In about 158 days I'll be training in the midwest. Chicago to be exact. We'll see what the EDs are like there, but I've got no hope. I'd rather not set myself up for a big disappointment. My friends out in California think their EDs suck too. Big surprise!
I give all services a fair shake wherever I am. I've rotated through eight or nine different hospitals as a medical student and surgical resident, and I can tell you that academic or community, urban or suburban, rich or poor, ED physicians are the same the world over. You can call it a "New York thing" all you want, but if other's posts are any indication, it's not exclusive to New York at all. Shoot, I've even had to deal with the ED staff at a "US News & World Report Honor Roll" hospital in New York. They sucked too.
The fact that they went to medical school. Their work is more flowsheet/grunt work, without as many glorious moments as we get in surgery, but I don't think it's much different than the family practice doc triaging a patient with pneumonia to the hospitalist, or a patient with abdominal pain after 5pm to the ER, etc.
Nothing is as glorious to me as surgery. That's just a damn fact.

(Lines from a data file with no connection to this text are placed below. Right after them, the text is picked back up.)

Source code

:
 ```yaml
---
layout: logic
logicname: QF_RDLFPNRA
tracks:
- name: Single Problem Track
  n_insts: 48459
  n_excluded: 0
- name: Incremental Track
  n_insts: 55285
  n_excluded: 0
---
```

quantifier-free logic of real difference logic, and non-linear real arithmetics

But the ED isn't just about flowsheets and grunt work. It'd be great if they actually took care of people every once in a while! It's about turfing. Plain, old, House of God style turfing. They buff their patients with mysterious complaints, do half-assed workups, order CT scans on everything that walks in through the door, and then comes the INEVITABLE consult or admission to Medicine. And why is this? Because they practice a "Cover Your Ass" form of medicine and need to "load the boat" constantly to protect themselves from malpractice lawyers. Hey, it's understood. I don't blame the ED for doing what they do -- they're not really trained in anything after all.
But to go ahead and tell me that they serve an important role in the institution? Sorry, no. They really don't. They don't direct traffic since they let everyone in. They don't utilize resources efficiently since the CT scanners are usually tied up with their nonsense. They don't take the burden of initial workup off the primary teams since their workups are usually bullcrap to begin with. If anything some of the things they do just cause more problems for the services who eventually take care of the patient.
I agree. They're physicians by virtue of the fact they attended medical school and graduated and that even the guy who's last in his class is called "Doctor," but they lost it somewhere along the way. Perhaps it was the whole, "I need to work my three 12-hour shifts a week and that's all I give a damn about" attitude that drew them into being EM docs to begin with, but they're just not physicians in my estimation. If you don't like my calling them "nurses," fine, they're "triage coordinators."